The combined nominal economic output of the 31 provinces expanded about 9.2 per cent to 62.9 trillion yuan (HK$80 trillion) last year, according to data reported by local governments since December. That exceeded the national figure by 6.06 trillion yuan, or 10.7 per cent, after an 11 per cent margin in 2012.
The data suggests regional officials are heeding directives from President Xi Jinping and his team to shift their attention toward more sustainable expansion, including reducing debt and pollution. Still, the excess of the provincial total over the national figure remains more than the size of Indonesia's economy, pointing to the room for further improvements.
"Regional authorities are showing more realistic data," said Dariusz Kowalczyk, senior economist and strategist at Credit Agricole CIB. The numbers "may reflect the change in emphasis in assessment of regional authorities away from growth towards other factors, which reduced the incentive for them to inflate the numbers."
It is the first time since 2007 that the combined provincial figures have shown a slower nominal growth rate than the central government's data. Last year's 9.2 per cent expansion compares with 9.5 per cent for the central government's figures, as reported by the National Bureau of Statistics, while the 10.6 per cent increase in provincial output in 2012 exceeded the 9.8 per cent seen in the bureau's numbers.
The last time regional growth was slower than national figures, the mainland's inflation-adjusted expansion subsequently slowed to 9.6 per cent in 2008 from 14.2 per cent in 2007.
The statistics bureau said last month that the mainland's economy grew 7.7 per cent last year on an inflation-adjusted basis, the same pace as in 2012.
The disparity between the combined provincial figures and the national number has been due partly to double counting of items and the statistics bureau was trying to correct the issue, Ma Jiantang, head of the agency, said in 2012.
One possible explanation for the narrowing disparity is that the quality of the provincial growth data improved in the eyes of the NBS, which usually adjusts the regional data to compile the figures for the mainland as a whole, said Louis Kuijs, chief China economist at Royal Bank of Scotland Group in Hong Kong.
This could have been the case if incentives for provinces to inflate or exaggerate their numbers had weakened, said Kuijs.
Mainland leaders are trying to change a system where growth was traditionally viewed as the quickest path to promotion. Local-government borrowing will used as an "important indicator" for regional officials' performance reviews and people should be punished for decisions that "result in huge losses to the country", waste resources or cause ecological damage, Xinhua reported in December.

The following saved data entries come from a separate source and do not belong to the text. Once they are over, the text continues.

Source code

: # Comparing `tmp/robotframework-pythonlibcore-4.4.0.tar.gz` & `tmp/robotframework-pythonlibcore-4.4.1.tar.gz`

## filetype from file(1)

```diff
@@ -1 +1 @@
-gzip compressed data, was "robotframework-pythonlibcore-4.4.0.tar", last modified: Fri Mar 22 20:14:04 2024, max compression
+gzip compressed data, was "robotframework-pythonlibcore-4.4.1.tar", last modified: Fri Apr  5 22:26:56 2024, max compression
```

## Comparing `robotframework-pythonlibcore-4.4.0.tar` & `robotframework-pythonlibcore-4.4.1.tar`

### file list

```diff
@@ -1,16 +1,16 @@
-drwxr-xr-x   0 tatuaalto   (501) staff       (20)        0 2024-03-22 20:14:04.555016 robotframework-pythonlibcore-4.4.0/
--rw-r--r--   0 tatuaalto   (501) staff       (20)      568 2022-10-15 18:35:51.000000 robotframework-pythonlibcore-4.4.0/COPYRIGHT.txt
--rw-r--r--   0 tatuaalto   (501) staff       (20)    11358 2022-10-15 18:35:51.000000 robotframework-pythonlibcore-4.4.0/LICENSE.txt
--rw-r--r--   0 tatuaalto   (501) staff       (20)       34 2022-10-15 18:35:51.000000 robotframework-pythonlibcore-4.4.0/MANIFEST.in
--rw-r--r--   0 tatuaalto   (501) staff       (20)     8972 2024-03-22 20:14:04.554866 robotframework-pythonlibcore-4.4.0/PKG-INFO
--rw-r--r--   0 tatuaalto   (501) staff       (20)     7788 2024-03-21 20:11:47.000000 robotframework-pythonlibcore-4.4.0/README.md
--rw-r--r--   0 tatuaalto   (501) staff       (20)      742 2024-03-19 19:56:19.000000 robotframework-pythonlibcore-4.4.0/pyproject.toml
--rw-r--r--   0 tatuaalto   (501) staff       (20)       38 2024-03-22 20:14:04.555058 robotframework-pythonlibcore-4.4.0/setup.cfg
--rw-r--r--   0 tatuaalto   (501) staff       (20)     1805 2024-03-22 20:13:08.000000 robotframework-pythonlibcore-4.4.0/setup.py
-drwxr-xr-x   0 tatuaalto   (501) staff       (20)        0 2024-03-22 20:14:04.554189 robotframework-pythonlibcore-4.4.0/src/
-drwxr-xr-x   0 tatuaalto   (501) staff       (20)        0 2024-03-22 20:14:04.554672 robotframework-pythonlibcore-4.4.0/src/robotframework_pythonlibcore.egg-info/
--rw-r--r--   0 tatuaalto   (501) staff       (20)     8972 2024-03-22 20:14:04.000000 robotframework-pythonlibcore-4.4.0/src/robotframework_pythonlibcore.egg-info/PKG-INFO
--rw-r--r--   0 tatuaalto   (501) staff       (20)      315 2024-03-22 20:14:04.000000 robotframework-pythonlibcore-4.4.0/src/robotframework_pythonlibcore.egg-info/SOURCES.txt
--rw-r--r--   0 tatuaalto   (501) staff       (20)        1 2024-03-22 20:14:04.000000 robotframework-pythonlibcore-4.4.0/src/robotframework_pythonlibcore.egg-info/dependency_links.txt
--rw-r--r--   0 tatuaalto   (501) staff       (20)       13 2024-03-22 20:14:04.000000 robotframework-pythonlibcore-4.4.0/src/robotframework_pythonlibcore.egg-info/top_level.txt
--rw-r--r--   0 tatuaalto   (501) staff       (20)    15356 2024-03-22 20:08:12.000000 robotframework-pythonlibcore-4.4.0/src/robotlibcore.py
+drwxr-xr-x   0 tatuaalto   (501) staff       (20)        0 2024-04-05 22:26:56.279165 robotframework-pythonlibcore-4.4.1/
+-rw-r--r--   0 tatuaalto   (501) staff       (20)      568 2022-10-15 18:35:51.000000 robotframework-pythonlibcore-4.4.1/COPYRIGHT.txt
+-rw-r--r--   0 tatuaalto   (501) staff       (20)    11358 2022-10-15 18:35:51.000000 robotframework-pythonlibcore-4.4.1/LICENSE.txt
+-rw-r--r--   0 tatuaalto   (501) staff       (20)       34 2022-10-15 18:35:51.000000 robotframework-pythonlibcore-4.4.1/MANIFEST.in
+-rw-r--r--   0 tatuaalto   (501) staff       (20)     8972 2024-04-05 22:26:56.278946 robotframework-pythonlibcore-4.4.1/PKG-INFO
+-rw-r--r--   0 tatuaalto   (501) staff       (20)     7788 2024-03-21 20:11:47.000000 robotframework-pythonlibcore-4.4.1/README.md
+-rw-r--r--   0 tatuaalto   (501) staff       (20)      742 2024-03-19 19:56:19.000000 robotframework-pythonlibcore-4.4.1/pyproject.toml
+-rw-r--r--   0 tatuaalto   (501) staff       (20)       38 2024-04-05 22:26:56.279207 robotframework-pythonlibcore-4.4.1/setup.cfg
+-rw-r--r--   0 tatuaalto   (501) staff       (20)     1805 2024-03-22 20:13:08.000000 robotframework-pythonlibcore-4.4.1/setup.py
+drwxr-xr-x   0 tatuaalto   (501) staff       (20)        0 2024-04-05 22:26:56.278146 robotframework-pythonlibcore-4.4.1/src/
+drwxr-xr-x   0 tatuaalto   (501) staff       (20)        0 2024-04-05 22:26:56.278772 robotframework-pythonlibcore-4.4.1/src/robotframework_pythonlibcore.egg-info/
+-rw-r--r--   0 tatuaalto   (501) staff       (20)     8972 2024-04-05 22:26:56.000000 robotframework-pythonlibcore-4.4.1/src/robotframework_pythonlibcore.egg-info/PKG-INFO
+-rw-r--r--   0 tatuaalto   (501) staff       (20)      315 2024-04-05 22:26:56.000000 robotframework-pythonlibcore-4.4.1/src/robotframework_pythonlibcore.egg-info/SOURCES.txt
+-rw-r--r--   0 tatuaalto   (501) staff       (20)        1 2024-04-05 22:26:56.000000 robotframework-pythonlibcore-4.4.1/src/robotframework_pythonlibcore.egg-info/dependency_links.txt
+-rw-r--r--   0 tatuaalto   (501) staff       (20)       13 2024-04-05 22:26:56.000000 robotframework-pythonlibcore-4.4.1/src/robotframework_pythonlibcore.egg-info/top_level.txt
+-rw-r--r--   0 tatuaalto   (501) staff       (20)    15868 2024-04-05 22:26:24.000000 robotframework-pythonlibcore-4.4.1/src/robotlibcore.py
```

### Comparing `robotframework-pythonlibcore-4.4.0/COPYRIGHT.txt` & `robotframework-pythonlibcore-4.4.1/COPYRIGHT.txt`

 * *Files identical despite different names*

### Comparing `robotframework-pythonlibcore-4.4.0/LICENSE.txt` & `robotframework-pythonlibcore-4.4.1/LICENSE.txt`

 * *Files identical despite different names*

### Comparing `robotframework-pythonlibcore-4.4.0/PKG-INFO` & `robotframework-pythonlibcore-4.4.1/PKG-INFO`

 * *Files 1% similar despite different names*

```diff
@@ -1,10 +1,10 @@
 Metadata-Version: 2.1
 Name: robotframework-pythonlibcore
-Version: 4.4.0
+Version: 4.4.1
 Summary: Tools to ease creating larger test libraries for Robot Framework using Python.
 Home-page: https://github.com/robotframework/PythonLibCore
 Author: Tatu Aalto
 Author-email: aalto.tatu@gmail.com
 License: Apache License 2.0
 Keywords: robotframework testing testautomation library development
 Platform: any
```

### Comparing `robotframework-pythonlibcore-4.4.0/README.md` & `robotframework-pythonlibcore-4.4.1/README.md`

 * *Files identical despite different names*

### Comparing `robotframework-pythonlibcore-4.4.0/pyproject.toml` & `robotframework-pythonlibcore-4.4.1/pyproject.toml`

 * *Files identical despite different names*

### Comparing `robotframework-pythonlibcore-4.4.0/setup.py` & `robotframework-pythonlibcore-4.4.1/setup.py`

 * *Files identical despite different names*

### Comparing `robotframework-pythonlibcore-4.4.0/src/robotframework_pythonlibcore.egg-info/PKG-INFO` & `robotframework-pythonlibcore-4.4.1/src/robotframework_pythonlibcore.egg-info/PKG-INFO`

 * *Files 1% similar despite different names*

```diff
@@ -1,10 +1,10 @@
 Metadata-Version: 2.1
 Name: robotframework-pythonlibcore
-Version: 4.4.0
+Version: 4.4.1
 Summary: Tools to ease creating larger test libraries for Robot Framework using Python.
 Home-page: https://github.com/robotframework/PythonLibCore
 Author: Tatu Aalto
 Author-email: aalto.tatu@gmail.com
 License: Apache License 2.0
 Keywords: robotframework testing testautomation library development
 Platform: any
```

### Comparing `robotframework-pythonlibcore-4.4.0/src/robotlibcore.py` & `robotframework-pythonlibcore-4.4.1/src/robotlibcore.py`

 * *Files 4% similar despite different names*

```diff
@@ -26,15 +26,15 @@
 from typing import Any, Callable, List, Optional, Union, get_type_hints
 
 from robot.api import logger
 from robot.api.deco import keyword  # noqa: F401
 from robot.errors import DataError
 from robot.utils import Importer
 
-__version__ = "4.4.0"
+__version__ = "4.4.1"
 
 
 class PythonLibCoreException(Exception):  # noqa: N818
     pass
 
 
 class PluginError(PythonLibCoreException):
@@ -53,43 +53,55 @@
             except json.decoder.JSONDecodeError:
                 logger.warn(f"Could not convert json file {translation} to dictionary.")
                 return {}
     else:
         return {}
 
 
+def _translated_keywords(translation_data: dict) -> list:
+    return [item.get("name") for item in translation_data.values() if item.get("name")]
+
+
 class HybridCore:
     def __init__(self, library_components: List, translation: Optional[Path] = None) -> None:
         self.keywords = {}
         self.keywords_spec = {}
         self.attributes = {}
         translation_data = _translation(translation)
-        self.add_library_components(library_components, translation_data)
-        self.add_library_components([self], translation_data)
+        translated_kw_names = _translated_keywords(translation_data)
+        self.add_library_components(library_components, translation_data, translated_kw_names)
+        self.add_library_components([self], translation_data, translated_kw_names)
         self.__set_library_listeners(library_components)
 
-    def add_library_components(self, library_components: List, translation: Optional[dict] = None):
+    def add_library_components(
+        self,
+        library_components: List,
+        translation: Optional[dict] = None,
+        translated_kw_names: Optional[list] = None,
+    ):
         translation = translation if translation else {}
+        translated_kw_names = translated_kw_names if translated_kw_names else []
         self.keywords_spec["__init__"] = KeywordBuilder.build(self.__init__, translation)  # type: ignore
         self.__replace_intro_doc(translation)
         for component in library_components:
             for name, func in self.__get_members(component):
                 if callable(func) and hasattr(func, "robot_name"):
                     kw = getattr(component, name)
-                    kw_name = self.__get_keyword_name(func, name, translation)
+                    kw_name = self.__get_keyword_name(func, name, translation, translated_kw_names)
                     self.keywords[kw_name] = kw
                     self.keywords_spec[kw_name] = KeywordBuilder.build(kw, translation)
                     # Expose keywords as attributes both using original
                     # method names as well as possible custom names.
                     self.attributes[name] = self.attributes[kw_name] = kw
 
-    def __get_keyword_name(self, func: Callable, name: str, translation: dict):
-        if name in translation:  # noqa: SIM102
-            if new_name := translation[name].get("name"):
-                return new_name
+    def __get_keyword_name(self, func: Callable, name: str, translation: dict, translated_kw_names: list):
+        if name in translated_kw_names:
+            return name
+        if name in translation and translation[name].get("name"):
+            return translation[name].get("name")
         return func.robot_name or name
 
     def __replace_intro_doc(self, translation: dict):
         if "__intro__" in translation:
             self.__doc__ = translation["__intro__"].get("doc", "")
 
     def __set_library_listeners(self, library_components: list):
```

The government targeted 7.5 per cent growth in real GDP last year and normally provides the current year's goal at the annual meeting of the National People's Congress, which begins on March 5.
About two-thirds of the provinces have already set real-GDP expansion targets for this year that are lower than 2013's goals, based on reports compiled by Bloomberg.
While almost all provinces reported real growth rates at or above the national 7.7 per cent figure, almost half indicated nominal growth below the mainland's 9.5 per cent rate. Expansion ranged as low as 4 per cent in Shanxi province, which reported a 9 per cent increase in real output.
Ding Shuang, senior China economist at Citigroup in Hong Kong, said he visited several cities last year including Changsha, the capital of Hunan province, where the economy appeared to be slowing more sharply than the mainland as a whole. Yet it's possible that the mainland figures include activity in services and internet industries that may not show up in local data, he said.
The statistics bureau has "better methodology to calculate" data on internet services, for example, said Ding. "These kinds of economic activity are becoming more and more important."